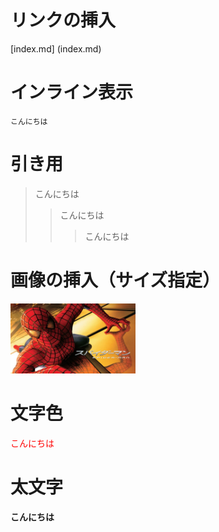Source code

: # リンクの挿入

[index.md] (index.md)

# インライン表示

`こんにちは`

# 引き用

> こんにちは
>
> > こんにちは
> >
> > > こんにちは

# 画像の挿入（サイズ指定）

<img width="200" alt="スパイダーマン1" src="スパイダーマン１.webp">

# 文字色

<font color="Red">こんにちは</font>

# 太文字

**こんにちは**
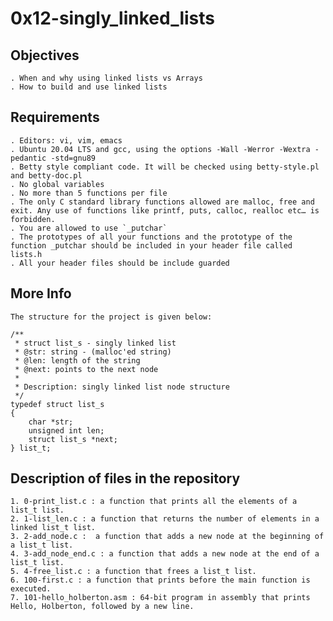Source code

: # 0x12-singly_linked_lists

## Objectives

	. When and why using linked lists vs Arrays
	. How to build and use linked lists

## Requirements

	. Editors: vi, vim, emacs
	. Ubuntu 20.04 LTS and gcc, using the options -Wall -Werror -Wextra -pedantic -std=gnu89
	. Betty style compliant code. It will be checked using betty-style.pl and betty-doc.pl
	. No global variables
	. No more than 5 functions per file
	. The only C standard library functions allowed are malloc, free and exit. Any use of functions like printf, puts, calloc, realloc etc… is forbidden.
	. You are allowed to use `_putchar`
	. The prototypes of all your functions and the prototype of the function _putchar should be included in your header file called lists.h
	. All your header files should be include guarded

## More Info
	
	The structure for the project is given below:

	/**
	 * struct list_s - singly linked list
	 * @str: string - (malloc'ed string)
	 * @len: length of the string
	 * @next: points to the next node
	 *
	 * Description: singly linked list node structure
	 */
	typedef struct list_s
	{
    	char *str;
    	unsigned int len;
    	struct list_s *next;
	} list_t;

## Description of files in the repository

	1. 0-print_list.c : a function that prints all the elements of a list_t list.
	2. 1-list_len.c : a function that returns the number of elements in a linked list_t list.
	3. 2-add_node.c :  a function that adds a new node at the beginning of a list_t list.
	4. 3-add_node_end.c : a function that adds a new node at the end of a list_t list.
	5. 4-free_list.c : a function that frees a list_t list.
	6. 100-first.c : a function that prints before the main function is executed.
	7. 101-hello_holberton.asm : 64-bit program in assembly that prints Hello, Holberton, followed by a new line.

- [Task details]: Lines are to be repeated exactly from the one that contains "## Description of files in the repository" through the last line of the listing, with both ends kept and no others added.

- [Solution]:
## Description of files in the repository

	1. 0-print_list.c : a function that prints all the elements of a list_t list.
	2. 1-list_len.c : a function that returns the number of elements in a linked list_t list.
	3. 2-add_node.c :  a function that adds a new node at the beginning of a list_t list.
	4. 3-add_node_end.c : a function that adds a new node at the end of a list_t list.
	5. 4-free_list.c : a function that frees a list_t list.
	6. 100-first.c : a function that prints before the main function is executed.
	7. 101-hello_holberton.asm : 64-bit program in assembly that prints Hello, Holberton, followed by a new line.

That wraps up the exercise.